To the man who shot my parents,

It took me a while to digest the news. It took me a while to accept that someone could be so far gone as to not reflect on his deeds, to be incapable of empathizing.

When the news was brought to me, I was picking out a cake for their anniversary. Do you understand what that means? Because I don’t think you could be half as dedicated to your religion as they were to each other; or perhaps you don’t understand because it isn’t inscribed carefully enough in the Quran. I could use bigger words, playing with sentences was something my grandfather taught me well. But I fear that you will not understand those either.

Is your god so weak that he needs you to defend him?

I pity you. I pity you because you will never know the soothing sound of a mother’s lullaby or her soft gentle hands that put you to sleep. I pity you because clearly your father never taught you what it means to be a man. I pity you because your world is built on violence and sadism instead of love and compassion. Mostly, I pity you because all you will ever know of this beautiful world is guns and destruction.

You see, I was ten when my mom told me and my brother that death was natural. I wish I understood then, she was just subtly telling me that she and dad won’t always be around. I wish I’d finally learnt how to make that ginger tea and sew a button on occasion.  I wish I could make dad proud before you decided to take him away.

But then I realized something. I realized that my father was proud that I wasn’t raised like you. That they know the value of the knowledge they passed on and they know I was better than seeking revenge. I realized people miss them, they will always hold that special place because we won’t allow them to be lost into oblivion. But you? Your own damn god will be placing a bet on your death, and you will be forgotten like the remaining ashes of a fire that caused nothing but fear and loss. You will roam these empty streets as mere shadows of the past. You will learn that words are mightier than a sword; mighty enough to help collapse an entire world once uttered, mighty enough to destroy lives.

I remember when mother spoke the most beautiful lies in the world to me, cradling my head in her lap, she spoke of unicorns and rainbows built on promises of a better world. Now, those lies are stuck under the debris along with her remains and with them lies my heart, sanity and humanity.

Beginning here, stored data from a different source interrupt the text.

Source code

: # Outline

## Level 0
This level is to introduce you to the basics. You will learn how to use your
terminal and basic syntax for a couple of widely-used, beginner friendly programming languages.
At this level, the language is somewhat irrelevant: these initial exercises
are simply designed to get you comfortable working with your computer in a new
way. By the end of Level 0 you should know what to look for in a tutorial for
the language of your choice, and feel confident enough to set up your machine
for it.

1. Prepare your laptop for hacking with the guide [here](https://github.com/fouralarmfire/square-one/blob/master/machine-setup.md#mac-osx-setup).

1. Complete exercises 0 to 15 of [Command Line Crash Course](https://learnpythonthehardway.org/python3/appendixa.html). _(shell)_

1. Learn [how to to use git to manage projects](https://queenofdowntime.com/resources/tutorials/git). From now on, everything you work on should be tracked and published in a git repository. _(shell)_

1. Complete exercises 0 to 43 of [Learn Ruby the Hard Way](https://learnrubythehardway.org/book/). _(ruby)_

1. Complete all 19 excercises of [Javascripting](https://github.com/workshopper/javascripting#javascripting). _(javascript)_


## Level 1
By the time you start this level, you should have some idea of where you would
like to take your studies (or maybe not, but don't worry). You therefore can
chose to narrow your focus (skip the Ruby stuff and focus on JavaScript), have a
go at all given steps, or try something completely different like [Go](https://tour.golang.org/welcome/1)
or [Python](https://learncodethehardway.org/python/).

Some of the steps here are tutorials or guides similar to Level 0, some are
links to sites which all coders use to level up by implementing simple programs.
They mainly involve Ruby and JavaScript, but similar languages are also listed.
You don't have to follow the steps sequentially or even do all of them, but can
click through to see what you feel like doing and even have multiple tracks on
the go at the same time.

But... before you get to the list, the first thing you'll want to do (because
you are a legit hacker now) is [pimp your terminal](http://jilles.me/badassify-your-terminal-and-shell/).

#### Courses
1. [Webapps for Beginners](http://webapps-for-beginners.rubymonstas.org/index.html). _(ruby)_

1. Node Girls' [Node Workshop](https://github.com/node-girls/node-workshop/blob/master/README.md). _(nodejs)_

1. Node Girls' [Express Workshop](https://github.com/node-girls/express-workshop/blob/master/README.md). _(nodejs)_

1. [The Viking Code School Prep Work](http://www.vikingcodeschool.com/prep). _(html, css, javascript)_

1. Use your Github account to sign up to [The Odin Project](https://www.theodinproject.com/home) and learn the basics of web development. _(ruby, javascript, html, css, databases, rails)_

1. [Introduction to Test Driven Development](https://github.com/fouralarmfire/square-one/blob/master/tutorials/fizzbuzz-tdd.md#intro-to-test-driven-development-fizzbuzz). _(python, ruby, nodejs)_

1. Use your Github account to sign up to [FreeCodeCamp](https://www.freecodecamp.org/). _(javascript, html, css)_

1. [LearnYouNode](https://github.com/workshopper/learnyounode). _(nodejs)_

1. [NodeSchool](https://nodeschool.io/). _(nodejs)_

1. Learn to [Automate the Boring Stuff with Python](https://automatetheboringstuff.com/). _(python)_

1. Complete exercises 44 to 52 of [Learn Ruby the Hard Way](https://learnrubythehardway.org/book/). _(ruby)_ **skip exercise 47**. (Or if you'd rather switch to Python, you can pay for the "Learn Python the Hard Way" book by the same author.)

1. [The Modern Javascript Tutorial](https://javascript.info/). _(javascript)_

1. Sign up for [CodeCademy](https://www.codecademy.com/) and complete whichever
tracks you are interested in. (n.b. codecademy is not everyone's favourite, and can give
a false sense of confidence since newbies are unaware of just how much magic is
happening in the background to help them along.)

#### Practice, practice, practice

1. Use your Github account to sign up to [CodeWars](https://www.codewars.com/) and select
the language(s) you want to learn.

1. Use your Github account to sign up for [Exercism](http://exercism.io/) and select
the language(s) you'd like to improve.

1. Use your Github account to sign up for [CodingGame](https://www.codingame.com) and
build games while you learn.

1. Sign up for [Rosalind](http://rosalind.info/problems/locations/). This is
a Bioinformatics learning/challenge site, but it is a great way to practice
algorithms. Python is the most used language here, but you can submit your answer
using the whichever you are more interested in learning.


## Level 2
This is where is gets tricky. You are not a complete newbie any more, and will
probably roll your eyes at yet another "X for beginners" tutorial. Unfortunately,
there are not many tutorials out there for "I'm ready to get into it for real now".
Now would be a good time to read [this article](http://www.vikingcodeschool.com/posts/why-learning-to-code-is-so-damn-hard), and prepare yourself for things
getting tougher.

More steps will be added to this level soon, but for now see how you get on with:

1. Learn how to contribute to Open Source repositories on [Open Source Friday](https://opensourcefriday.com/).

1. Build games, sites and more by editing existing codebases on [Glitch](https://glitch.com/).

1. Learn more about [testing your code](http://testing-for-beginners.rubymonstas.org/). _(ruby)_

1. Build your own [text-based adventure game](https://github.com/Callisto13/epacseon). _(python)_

As I walk around the city, I survey the remains of the battleground. Hearing the echoes of the cries that helped build this ground brick by brick and have now broken it missile by missile.

If you win, know, that the taste of victory will be as bitter as acid on your tongue and the tears that were shed and wounds that bled will hang like an albatross around your neck. You may conquer the world, but with no one left to inhabit it.

Regards

The girl who will smile regardless.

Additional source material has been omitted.